We think you need these skills to ace Senior Data Engineer in Biggleswade
Some tips for your application 🫡
Show Off Your Projects:In the world of data science, your projects can speak volumes about your skills. Make sure to showcase a few key projects in your CV or portfolio, especially those that highlight your ability to work with data sets, build models, or use relevant tools like Python, R, or SQL. Don’t forget to include links to any GitHub repositories if applicable!
Quantify Your Achievements:Employers love numbers! When drafting your CV, highlight your achievements with quantifiable results. For instance, mention how your data analysis led to a certain percentage increase in efficiency or revenue at a previous job or project. These details can really make your application pop!
Craft a Tailored Cover Letter:For a full-time role at Ford Motor Company, your cover letter should reflect your passion for data science and your excitement about the specific projects or values of the company. Dive into why you’re a good fit, how your skills align with their needs, and any unique perspectives you can bring to the team.

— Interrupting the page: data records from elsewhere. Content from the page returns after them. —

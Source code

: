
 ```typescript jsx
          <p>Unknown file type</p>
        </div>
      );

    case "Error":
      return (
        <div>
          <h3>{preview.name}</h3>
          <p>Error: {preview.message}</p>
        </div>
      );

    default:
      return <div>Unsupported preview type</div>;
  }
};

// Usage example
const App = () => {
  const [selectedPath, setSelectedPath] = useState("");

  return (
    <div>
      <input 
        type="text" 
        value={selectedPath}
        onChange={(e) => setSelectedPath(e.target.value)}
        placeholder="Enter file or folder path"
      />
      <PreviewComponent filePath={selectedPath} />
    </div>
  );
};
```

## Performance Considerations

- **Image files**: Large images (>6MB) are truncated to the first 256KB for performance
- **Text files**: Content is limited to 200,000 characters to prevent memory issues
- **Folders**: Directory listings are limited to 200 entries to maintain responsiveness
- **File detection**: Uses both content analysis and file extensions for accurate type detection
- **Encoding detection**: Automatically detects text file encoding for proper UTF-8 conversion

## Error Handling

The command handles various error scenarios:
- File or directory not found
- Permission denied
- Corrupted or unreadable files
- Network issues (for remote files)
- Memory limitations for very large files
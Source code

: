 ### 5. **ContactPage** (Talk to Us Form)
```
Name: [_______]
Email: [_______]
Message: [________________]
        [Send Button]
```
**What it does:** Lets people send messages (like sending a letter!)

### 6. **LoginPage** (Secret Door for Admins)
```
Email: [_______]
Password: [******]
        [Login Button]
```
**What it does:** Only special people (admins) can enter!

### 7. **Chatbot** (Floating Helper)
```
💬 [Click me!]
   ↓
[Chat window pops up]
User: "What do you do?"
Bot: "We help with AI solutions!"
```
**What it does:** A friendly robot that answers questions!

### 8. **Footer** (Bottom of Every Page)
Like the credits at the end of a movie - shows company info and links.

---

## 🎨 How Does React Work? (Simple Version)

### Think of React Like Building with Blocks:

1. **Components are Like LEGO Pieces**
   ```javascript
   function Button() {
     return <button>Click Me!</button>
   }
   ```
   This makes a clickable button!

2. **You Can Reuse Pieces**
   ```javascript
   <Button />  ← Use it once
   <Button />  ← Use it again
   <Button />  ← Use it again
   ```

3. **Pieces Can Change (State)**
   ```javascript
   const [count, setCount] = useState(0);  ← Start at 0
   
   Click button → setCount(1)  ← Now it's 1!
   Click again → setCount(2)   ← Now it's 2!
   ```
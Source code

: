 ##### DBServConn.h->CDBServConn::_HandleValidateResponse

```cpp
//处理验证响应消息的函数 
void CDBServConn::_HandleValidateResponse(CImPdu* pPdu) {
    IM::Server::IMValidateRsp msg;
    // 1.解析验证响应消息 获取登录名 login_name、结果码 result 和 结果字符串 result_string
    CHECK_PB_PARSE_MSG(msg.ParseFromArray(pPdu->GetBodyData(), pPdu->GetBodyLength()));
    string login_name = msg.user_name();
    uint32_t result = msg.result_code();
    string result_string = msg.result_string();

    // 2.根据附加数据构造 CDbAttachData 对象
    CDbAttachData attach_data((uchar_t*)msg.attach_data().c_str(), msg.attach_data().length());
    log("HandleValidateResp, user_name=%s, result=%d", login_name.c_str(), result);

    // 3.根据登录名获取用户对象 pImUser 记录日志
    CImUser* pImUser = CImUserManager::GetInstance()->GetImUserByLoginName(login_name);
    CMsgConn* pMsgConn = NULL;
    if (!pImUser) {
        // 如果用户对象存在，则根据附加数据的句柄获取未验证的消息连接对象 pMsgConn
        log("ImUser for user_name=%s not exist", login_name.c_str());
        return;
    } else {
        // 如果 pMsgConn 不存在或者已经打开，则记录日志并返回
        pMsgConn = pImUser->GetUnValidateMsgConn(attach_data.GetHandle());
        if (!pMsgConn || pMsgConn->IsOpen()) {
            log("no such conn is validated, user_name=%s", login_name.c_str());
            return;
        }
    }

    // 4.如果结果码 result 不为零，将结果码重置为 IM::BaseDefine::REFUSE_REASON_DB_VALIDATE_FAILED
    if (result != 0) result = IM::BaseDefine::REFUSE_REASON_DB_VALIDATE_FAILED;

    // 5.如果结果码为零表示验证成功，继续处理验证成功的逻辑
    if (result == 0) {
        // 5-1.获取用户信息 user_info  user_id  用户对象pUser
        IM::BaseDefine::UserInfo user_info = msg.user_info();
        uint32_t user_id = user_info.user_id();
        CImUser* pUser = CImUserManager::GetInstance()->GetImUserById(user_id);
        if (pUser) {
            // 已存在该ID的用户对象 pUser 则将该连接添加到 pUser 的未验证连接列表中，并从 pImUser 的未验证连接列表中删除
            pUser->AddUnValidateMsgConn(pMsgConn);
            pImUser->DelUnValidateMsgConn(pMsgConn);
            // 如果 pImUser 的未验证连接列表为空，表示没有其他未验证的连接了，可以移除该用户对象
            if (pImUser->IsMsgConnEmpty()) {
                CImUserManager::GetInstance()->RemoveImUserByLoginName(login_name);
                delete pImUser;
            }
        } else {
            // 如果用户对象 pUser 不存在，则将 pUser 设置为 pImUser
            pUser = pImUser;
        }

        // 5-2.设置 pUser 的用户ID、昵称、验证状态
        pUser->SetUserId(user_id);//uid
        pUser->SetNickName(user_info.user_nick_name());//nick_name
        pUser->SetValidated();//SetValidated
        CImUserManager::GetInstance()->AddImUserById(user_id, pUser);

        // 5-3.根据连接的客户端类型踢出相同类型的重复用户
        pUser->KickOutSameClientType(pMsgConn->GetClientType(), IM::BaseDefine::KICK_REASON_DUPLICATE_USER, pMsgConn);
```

Stand Out with Relevant Courses and Certifications:Although experience talks, relevant courses or certifications can be your ticket to impressing hiring managers at Ford Motor Company. Mention any standout courses you've completed that equipped you with essential skills, such as machine learning certifications or data visualisation courses. This shows your commitment to continuously developing your skills in the field!
How to prepare for a job interview at Ford Motor Company
✨Brush Up on Your Statistics
For a data science role, we need to seriously sharpen our statistics skills. Get ready to tackle technical questions on probability distributions, hypothesis testing, and regression analysis. These are often the bread and butter of data science interviews, so don't just skim over them!
✨Showcase Your Projects
Prepare a killer portfolio showcasing your data science projects. We should include details about the datasets used, the tools and techniques applied, and the impact of your findings. If we can walk them through a particularly challenging project or a cool visualisation that had real-world implications, it’ll really make us stand out!
✨Get Comfortable with Python and R
Most data science positions require us to be proficient in programming languages like Python and R. We should practice common libraries like pandas, NumPy, and scikit-learn, and be ready for live coding exercises or algorithm questions. Showing off our coding chops can really impress the interviewers at Ford Motor Company!
✨Prepare for Case Studies
Expect to encounter real-world case studies during the interview. We might be asked how we’d approach a data problem or analyse a dataset to extract insights. It's essential to think out loud and demonstrate our problem-solving process so that the interviewer can see our logical thinking in action.